• **GOAL OF THE EXERCISE**
From the line with "when it reconnects?***" to the final line of the records, reproduce every line exactly and only those lines.

(Plain-text document sources)
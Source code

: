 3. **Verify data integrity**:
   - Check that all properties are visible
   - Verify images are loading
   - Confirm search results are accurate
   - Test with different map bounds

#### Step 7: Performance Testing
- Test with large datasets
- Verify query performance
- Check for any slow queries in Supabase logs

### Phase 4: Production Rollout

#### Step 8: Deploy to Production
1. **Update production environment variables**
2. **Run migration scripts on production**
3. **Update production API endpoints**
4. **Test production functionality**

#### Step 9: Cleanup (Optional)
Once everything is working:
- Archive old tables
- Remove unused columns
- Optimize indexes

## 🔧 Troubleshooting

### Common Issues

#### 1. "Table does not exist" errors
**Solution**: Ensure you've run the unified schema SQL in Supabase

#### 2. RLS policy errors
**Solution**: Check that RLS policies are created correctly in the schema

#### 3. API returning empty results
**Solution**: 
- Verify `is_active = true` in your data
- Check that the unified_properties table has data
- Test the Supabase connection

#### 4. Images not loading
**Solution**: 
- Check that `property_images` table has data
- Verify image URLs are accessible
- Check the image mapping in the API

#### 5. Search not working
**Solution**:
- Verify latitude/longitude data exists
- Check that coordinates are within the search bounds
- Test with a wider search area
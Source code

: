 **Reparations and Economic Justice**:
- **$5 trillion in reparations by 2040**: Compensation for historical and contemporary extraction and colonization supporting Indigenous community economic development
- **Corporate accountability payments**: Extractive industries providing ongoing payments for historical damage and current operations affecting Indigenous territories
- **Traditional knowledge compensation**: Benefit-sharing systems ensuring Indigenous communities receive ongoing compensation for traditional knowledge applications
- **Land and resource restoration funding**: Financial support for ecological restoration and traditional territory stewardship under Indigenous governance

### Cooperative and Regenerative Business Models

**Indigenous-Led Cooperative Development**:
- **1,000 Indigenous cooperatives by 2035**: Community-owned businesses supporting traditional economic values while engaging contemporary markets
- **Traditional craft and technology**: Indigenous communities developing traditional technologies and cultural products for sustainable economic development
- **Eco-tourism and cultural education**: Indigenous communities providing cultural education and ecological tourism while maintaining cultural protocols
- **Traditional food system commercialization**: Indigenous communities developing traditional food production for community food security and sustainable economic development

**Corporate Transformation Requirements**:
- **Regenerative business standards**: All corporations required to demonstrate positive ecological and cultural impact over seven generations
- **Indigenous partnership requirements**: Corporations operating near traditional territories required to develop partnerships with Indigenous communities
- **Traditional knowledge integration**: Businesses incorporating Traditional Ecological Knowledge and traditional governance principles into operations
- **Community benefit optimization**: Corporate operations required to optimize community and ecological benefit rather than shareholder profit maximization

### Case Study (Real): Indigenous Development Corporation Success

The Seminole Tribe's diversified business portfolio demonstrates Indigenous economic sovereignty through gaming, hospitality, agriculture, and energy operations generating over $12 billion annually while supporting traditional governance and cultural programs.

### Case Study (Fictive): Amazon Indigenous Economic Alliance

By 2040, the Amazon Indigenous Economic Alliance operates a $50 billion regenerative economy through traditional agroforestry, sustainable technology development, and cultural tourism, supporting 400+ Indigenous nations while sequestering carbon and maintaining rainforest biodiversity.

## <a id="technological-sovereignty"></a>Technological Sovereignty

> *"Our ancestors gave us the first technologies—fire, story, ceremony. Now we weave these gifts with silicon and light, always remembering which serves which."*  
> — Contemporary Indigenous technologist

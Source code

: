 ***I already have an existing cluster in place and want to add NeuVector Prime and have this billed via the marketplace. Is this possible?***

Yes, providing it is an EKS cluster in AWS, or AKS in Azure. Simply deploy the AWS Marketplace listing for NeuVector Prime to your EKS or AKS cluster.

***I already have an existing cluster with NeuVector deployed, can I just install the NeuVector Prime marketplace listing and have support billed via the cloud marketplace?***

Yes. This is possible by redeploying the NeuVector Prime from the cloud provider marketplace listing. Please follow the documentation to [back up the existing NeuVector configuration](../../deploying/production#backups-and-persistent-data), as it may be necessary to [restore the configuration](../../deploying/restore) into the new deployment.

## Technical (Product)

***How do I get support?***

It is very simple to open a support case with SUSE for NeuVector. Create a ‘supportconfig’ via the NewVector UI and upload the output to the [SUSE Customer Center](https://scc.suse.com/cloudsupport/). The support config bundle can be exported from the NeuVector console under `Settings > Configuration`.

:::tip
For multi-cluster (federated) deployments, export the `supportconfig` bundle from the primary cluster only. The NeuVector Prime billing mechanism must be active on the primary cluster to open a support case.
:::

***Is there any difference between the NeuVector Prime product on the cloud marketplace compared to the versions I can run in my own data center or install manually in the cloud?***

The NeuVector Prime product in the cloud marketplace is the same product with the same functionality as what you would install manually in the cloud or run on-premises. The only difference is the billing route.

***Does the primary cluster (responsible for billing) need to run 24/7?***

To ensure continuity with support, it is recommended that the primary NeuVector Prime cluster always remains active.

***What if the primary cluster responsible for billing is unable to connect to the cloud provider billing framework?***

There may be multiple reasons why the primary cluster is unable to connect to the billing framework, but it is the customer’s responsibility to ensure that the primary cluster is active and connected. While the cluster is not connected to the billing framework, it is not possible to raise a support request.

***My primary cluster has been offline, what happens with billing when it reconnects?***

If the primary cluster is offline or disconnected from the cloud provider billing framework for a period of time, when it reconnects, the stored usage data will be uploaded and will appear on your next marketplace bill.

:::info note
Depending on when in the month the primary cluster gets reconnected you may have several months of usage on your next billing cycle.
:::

• **ANSWER TO THE EXERCISE**
***My primary cluster has been offline, what happens with billing when it reconnects?***

If the primary cluster is offline or disconnected from the cloud provider billing framework for a period of time, when it reconnects, the stored usage data will be uploaded and will appear on your next marketplace bill.

:::info note
Depending on when in the month the primary cluster gets reconnected you may have several months of usage on your next billing cycle.
:::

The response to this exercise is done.